── Records shown ──

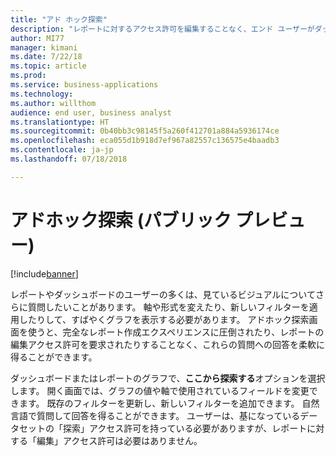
 ```yaml
---
title: "アド ホック探索"
description: "レポートに対するアクセス許可を編集することなく、エンド ユーザーがダッシュボードまたはレポートのビジュアルをさらに探索できる、新しい設計画面とフィルター エクスペリエンス"
author: MI77
manager: kimani
ms.date: 7/22/18
ms.topic: article
ms.prod: 
ms.service: business-applications
ms.technology: 
ms.author: willthom
audience: end user, business analyst
ms.translationtype: HT
ms.sourcegitcommit: 0b40bb3c98145f5a260f412701a884a5936174ce
ms.openlocfilehash: eca055d1b918d7ef967a82557c136575e4baadb3
ms.contentlocale: ja-jp
ms.lasthandoff: 07/18/2018

---
```


# <a name="ad-hoc-exploration-public-preview"></a>アドホック探索 (パブリック プレビュー)

[!include[banner](../../../includes/banner.md)]

レポートやダッシュボードのユーザーの多くは、見ているビジュアルについてさらに質問したいことがあります。 軸や形式を変えたり、新しいフィルターを適用したりして、すばやくグラフを表示する必要があります。 アドホック探索画面を使うと、完全なレポート作成エクスペリエンスに圧倒されたり、レポートの編集アクセス許可を要求されたりすることなく、これらの質問への回答を柔軟に得ることができます。 

ダッシュボードまたはレポートのグラフで、**ここから探索する**オプションを選択します。 開く画面では、グラフの値や軸で使用されているフィールドを変更できます。 既存のフィルターを更新し、新しいフィルターを追加できます。 自然言語で質問して回答を得ることができます。 ユーザーは、基になっているデータセットの「探索」アクセス許可を持っている必要がありますが、レポートに対する「編集」アクセス許可は必要はありません。

<!--
### Who uses this feature
This feature is intended for end users and business analysts. 
## Status
### Development status
In development
#### Target timeframe
October ‘18
-->

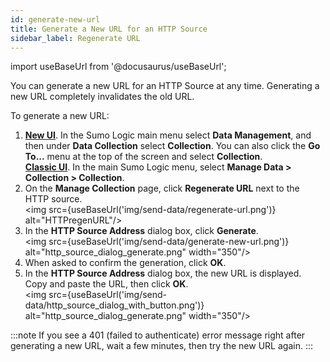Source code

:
 ```yaml
---
id: generate-new-url
title: Generate a New URL for an HTTP Source
sidebar_label: Regenerate URL
---
```


import useBaseUrl from '@docusaurus/useBaseUrl';

You can generate a new URL for an HTTP Source at any time. Generating a new URL completely invalidates the old URL.

To generate a new URL:

1. [**New UI**](/docs/get-started/sumo-logic-ui). In the Sumo Logic main menu select **Data Management**, and then under **Data Collection** select **Collection**. You can also click the **Go To...** menu at the top of the screen and select **Collection**.  <br/>[**Classic UI**](/docs/get-started/sumo-logic-ui-classic). In the main Sumo Logic menu, select **Manage Data > Collection > Collection**. 
1. On the **Manage Collection** page, click **Regenerate URL** next to the HTTP source.<br/> <img src={useBaseUrl('img/send-data/regenerate-url.png')} alt="HTTPregenURL"/>
1. In the **HTTP Source Address** dialog box, click **Generate**.<br/> <img src={useBaseUrl('img/send-data/generate-new-url.png')} alt="http_source_dialog_generate.png" width="350"/>
1. When asked to confirm the generation, click **OK**.
1. In the **HTTP Source Address** dialog box, the new URL is displayed. Copy and paste the URL, then click **OK**.<br/> <img src={useBaseUrl('img/send-data/http_source_dialog_with_button.png')} alt="http_source_dialog_generate.png" width="350"/>

:::note
If you see a 401 (failed to authenticate) error message right after generating a new URL, wait a few minutes, then try the new URL again.
:::
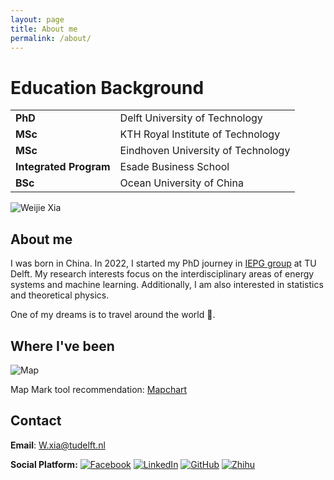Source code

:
 ```yaml
---
layout: page
title: About me
permalink: /about/
---
```


# Education Background

|                               |                                            |
|-------------------------------|--------------------------------------------|
| **PhD**                       | Delft University of Technology             |
| **MSc**                       | KTH Royal Institute of Technology          |
| **MSc**                       | Eindhoven University of Technology         |
| **Integrated Program**        | Esade Business School                      |
| **BSc**                       | Ocean University of China                  |

![Weijie Xia](https://media.licdn.com/dms/image/D4D03AQE7uX2AJwOgWw/profile-displayphoto-shrink_800_800/0/1643229835687?e=1681344000&v=beta&t=aL796DYTSqUQox17WTe46ZZsonqBghNYk8jFF1XUoNc)

## About me

I was born in China. In 2022, I started my PhD journey in [IEPG group](https://www.tudelft.nl/ewi/over-de-faculteit/afdelingen/electrical-sustainable-energy/intelligent-electrical-power-grids-iepg-group) at TU Delft. My research interests focus on the interdisciplinary areas of energy systems and machine learning. Additionally, I am also interested in statistics and theoretical physics.

One of my dreams is to travel around the world :flight_departure:.

## Where I've been

![Map](https://i.postimg.cc/X7s3sMMp/318478292-1298026027705258-8509271587284893906-n.jpg)

Map Mark tool recommendation: [Mapchart](https://www.mapchart.net/index.html)

## Contact

**Email**: [W.xia@tudelft.nl](mailto:W.xia@tudelft.nl)

**Social Platform:**
[![Facebook](https://cdn-icons-png.flaticon.com/32/5968/5968764.png)](https://www.facebook.com/xia.wind.9/)
[![LinkedIn](https://cdn-icons-png.flaticon.com/32/145/145807.png)](https://www.linkedin.com/in/weijie-xia-0bb095180/)
[![GitHub](https://cdn-icons-png.flaticon.com/32/733/733553.png)](https://github.com/xiaweijie1996)
[![Zhihu](https://cdn-icons-png.flaticon.com/32/8462/8462199.png)](https://www.zhihu.com/people/xia-yier-de-ren-zhi-ren-sheng)
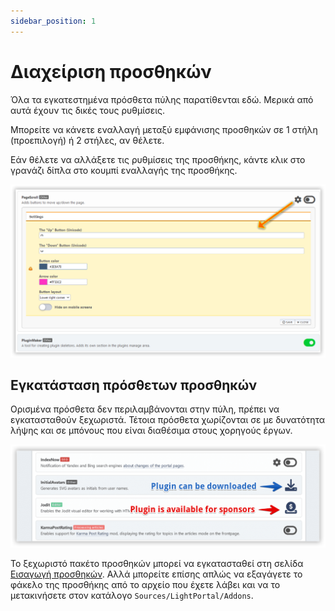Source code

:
 ```yaml
---
sidebar_position: 1
---
```


# Διαχείριση προσθηκών
Όλα τα εγκατεστημένα πρόσθετα πύλης παρατίθενται εδώ. Μερικά από αυτά έχουν τις δικές τους ρυθμίσεις.

Μπορείτε να κάνετε εναλλαγή μεταξύ εμφάνισης προσθηκών σε 1 στήλη (προεπιλογή) ή 2 στήλες, αν θέλετε.

Εάν θέλετε να αλλάξετε τις ρυθμίσεις της προσθήκης, κάντε κλικ στο γρανάζι δίπλα στο κουμπί εναλλαγής της προσθήκης.

![Διαχείριση προσθηκών](manage_plugins.png)

## Εγκατάσταση πρόσθετων προσθηκών
Ορισμένα πρόσθετα δεν περιλαμβάνονται στην πύλη, πρέπει να εγκατασταθούν ξεχωριστά. Τέτοια πρόσθετα χωρίζονται σε με δυνατότητα λήψης και σε μπόνους που είναι διαθέσιμα στους χορηγούς έργων.

![Λήψη πρόσθετων προσθηκών](download_plugins.png)

Το ξεχωριστό πακέτο προσθηκών μπορεί να εγκατασταθεί στη σελίδα [Εισαγωγή προσθηκών](/plugins/impex). Αλλά μπορείτε επίσης απλώς να εξαγάγετε το φάκελο της προσθήκης από το αρχείο που έχετε λάβει και να το μετακινήσετε στον κατάλογο `Sources/LightPortal/Addons`.
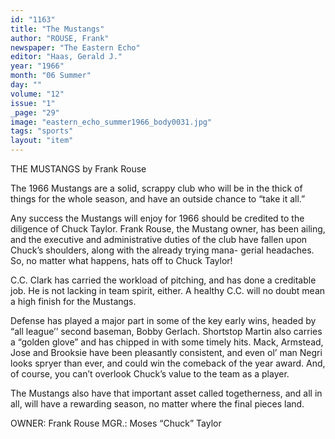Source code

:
 ```yaml
---
id: "1163"
title: "The Mustangs"
author: "ROUSE, Frank"
newspaper: "The Eastern Echo"
editor: "Haas, Gerald J."
year: "1966"
month: "06 Summer"
day: ""
volume: "12"
issue: "1"
_page: "29"
image: "eastern_echo_summer1966_body0031.jpg"
tags: "sports"
layout: "item"
---
```

THE MUSTANGS
by Frank Rouse

The 1966 Mustangs are a solid, scrappy club who
will be in the thick of things for the whole season, and
have an outside chance to “take it all.”

Any success the Mustangs will enjoy for 1966 should
be credited to the diligence of Chuck Taylor. Frank Rouse,
the Mustang owner, has been ailing, and the executive
and administrative duties of the club have fallen upon
Chuck’s shoulders, along with the already trying mana-
gerial headaches. So, no matter what happens, hats off
to Chuck Taylor!

C.C. Clark has carried the workload of pitching, and
has done a creditable job. He is not lacking in team
spirit, either. A healthy C.C. will no doubt mean a high
finish for the Mustangs.

Defense has played a major part in some of the key
early wins, headed by “all league’’ second baseman, Bobby
Gerlach. Shortstop Martin also carries a “golden glove”
and has chipped in with some timely hits. Mack, Armstead,
Jose and Brooksie have been pleasantly consistent, and
even ol’ man Negri looks spryer than ever, and could win
the comeback of the year award. And, of course, you
can’t overlook Chuck’s value to the team as a player.

The Mustangs also have that important asset called
togetherness, and all in all, will have a rewarding season,
no matter where the final pieces land.

OWNER: Frank Rouse
MGR.: Moses “Chuck” Taylor
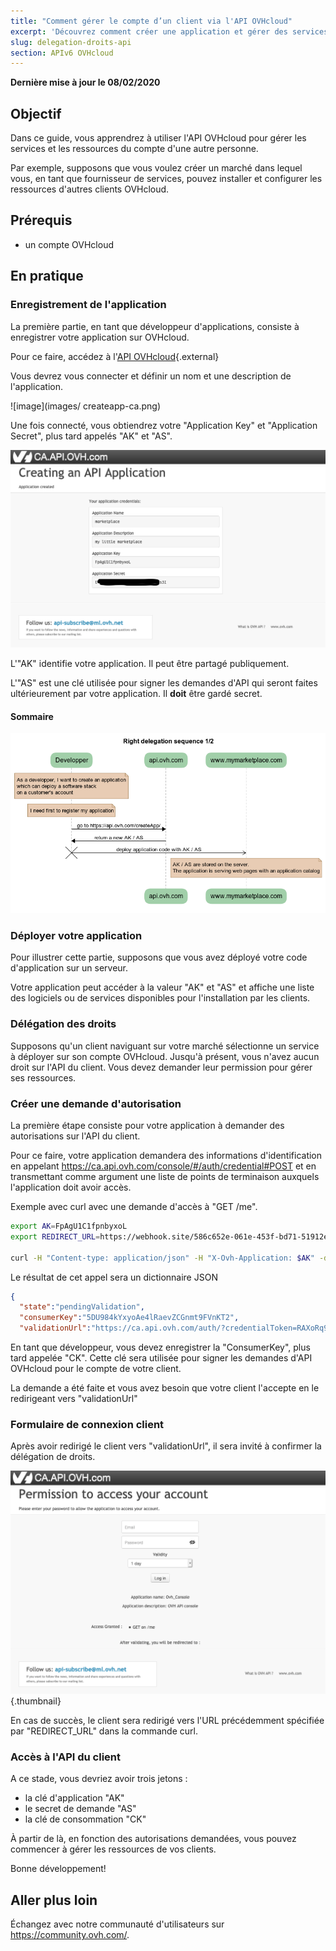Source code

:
 ```yaml
---
title: "Comment gérer le compte d’un client via l'API OVHcloud"
excerpt: 'Découvrez comment créer une application et gérer des services pour vos clients'
slug: delegation-droits-api
section: APIv6 OVHcloud
---
```


**Dernière mise à jour le 08/02/2020**

## Objectif
Dans ce guide, vous apprendrez à utiliser l'API OVHcloud pour gérer les services et les ressources du compte d'une autre personne.

Par exemple, supposons que vous voulez créer un marché dans lequel vous, en tant que fournisseur de services, pouvez installer et configurer les ressources d'autres clients OVHcloud.

## Prérequis

- un compte OVHcloud

## En pratique

### Enregistrement de l'application

La première partie, en tant que développeur d'applications, consiste à enregistrer votre application sur OVHcloud.

Pour ce faire, accédez à l'[API OVHcloud](https://ca.api.ovh.com/createApp/){.external}

Vous devrez vous connecter et définir un nom et une description de l'application.

![image](images/ createapp-ca.png)

Une fois connecté, vous obtiendrez votre "Application Key" et "Application Secret", plus tard appelés "AK" et "AS".

![image](images/ak-as-ca.png)

L'"AK" identifie votre application. Il peut être partagé publiquement.

L'"AS" est une clé utilisée pour signer les demandes d'API qui seront faites ultérieurement par votre application. Il **doit** être gardé secret.

#### Sommaire

![sequence diagram](images/sequence01.png)

### Déployer votre application

Pour illustrer cette partie, supposons que vous avez déployé votre code d'application sur un serveur.

Votre application peut accéder à la valeur "AK" et "AS" et affiche une liste des logiciels ou de services disponibles pour l'installation par les clients.

### Délégation des droits

Supposons qu'un client naviguant sur votre marché sélectionne un service à déployer sur son compte OVHcloud. Jusqu'à présent, vous n'avez aucun droit sur l'API du client. Vous devez demander leur permission pour gérer ses ressources.

### Créer une demande d'autorisation

La première étape consiste pour votre application à demander des autorisations sur l'API du client.

Pour ce faire, votre application demandera des informations d'identification en appelant https://ca.api.ovh.com/console/#/auth/credential#POST et en transmettant comme argument une liste de points de terminaison auxquels l'application doit avoir accès.

<!--
Application Name: maketplace
Application Description: my little marketplace
Application Key: FpAgU1C1fpnbyxoL
Application Secret: UsNmaE8iqvAV6qT0VieCNVrSys9a5hkr
 -->

<!-- https://webhook.site/586c652e-061e-453f-bd71-51912e33419d -->

Exemple avec curl avec une demande d'accès à "GET /me".

```sh
export AK=FpAgU1C1fpnbyxoL
export REDIRECT_URL=https://webhook.site/586c652e-061e-453f-bd71-51912e33419d # usefull for debug

curl -H "Content-type: application/json" -H "X-Ovh-Application: $AK" -d '{"redirection": "$REDIRECT_URL", "accessRules": [{"method": "GET", "path": "/me"}]}' https://ca.api.ovh.com/1.0/auth/credential
```

Le résultat de cet appel sera un dictionnaire JSON

```json
{
  "state":"pendingValidation",
  "consumerKey":"5DU984kYxyoAe4lRaevZCGnmt9FVnKT2",
  "validationUrl":"https://ca.api.ovh.com/auth/?credentialToken=RAXoRq9FvUQFI1S6hE0HmkySyVp8aDWwIqBA3fYrOr0vVSMdpjqxFqp3IjyjGAfu"
```

En tant que développeur, vous devez enregistrer la "ConsumerKey", plus tard appelée "CK". Cette clé sera utilisée pour signer les demandes d'API OVHcloud pour le compte de votre client.

La demande a été faite et vous avez besoin que votre client l'accepte en le redirigeant vers "validationUrl"

### Formulaire de connexion client

Après avoir redirigé le client vers "validationUrl", il sera invité à confirmer la délégation de droits.

![confirmation des droits](images/validate-ck-ca.png){.thumbnail}

En cas de succès, le client sera redirigé vers l'URL précédemment spécifiée par "REDIRECT_URL" dans la commande curl.

### Accès à l'API du client

A ce stade, vous devriez avoir trois jetons :

- la clé d'application "AK"
- le secret de demande "AS"
- la clé de consommation "CK"

À partir de là, en fonction des autorisations demandées, vous pouvez commencer à gérer les ressources de vos clients.

Bonne développement!

## Aller plus loin

Échangez avec notre communauté d'utilisateurs sur <https://community.ovh.com/>.
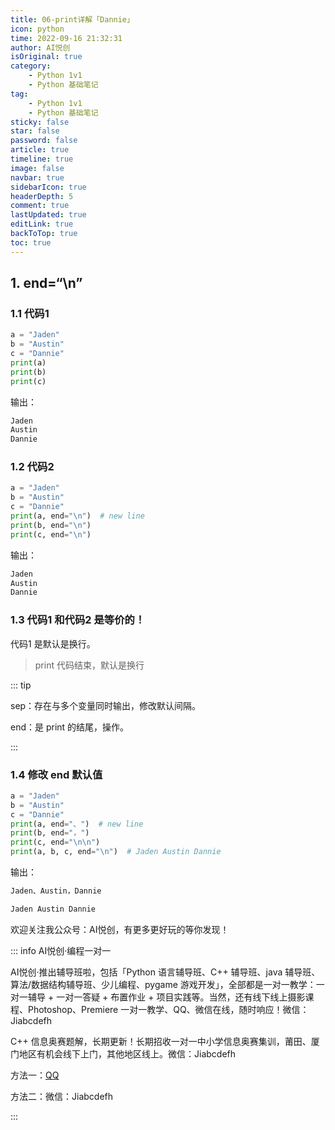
 ```yaml
---
title: 06-print详解「Dannie」
icon: python
time: 2022-09-16 21:32:31
author: AI悦创
isOriginal: true
category: 
    - Python 1v1
    - Python 基础笔记
tag:
    - Python 1v1
    - Python 基础笔记
sticky: false
star: false
password: false
article: true
timeline: true
image: false
navbar: true
sidebarIcon: true
headerDepth: 5
comment: true
lastUpdated: true
editLink: true
backToTop: true
toc: true
---
```


## 1. end=“\n”

### 1.1 代码1

```python
a = "Jaden"
b = "Austin"
c = "Dannie"
print(a)
print(b)
print(c)
```

输出：

```python
Jaden
Austin
Dannie
```

### 1.2 代码2

```python
a = "Jaden"
b = "Austin"
c = "Dannie"
print(a, end="\n")  # new line
print(b, end="\n")
print(c, end="\n")
```

输出：

```python
Jaden
Austin
Dannie
```

### 1.3 代码1 和代码2 是等价的！

代码1 是默认是换行。

> print 代码结束，默认是换行

::: tip

sep：存在与多个变量同时输出，修改默认间隔。

end：是 print 的结尾，操作。

:::

### 1.4 修改 end 默认值

```python
a = "Jaden"
b = "Austin"
c = "Dannie"
print(a, end="、")  # new line
print(b, end="，")
print(c, end="\n\n")
print(a, b, c, end="\n")  # Jaden Austin Dannie
```

输出：

```python
Jaden、Austin，Dannie

Jaden Austin Dannie
```

欢迎关注我公众号：AI悦创，有更多更好玩的等你发现！

::: info AI悦创·编程一对一

AI悦创·推出辅导班啦，包括「Python 语言辅导班、C++ 辅导班、java 辅导班、算法/数据结构辅导班、少儿编程、pygame 游戏开发」，全部都是一对一教学：一对一辅导 + 一对一答疑 + 布置作业 + 项目实践等。当然，还有线下线上摄影课程、Photoshop、Premiere 一对一教学、QQ、微信在线，随时响应！微信：Jiabcdefh

C++ 信息奥赛题解，长期更新！长期招收一对一中小学信息奥赛集训，莆田、厦门地区有机会线下上门，其他地区线上。微信：Jiabcdefh

方法一：[QQ](http://wpa.qq.com/msgrd?v=3&uin=1432803776&site=qq&menu=yes)

方法二：微信：Jiabcdefh

:::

───

▶ _About this task_: In the records above, find the line with "the comeback of" and the line with "La première partie, en", then restate word for word only those two lines and all lines between, omitting pictures.

▶ _Response for this exercise_:
the comeback of the year award. And, of course, you
can’t overlook Chuck’s value to the team as a player.

The Mustangs also have that important asset called
togetherness, and all in all, will have a rewarding season,
no matter where the final pieces land.

OWNER: Frank Rouse
MGR.: Moses “Chuck” Taylor
Source code

:
 ```yaml
---
title: "Comment gérer le compte d’un client via l'API OVHcloud"
excerpt: 'Découvrez comment créer une application et gérer des services pour vos clients'
slug: delegation-droits-api
section: APIv6 OVHcloud
---
```


**Dernière mise à jour le 08/02/2020**

## Objectif
Dans ce guide, vous apprendrez à utiliser l'API OVHcloud pour gérer les services et les ressources du compte d'une autre personne.

Par exemple, supposons que vous voulez créer un marché dans lequel vous, en tant que fournisseur de services, pouvez installer et configurer les ressources d'autres clients OVHcloud.

## Prérequis

- un compte OVHcloud

## En pratique

### Enregistrement de l'application

La première partie, en tant que développeur d'applications, consiste à enregistrer votre application sur OVHcloud.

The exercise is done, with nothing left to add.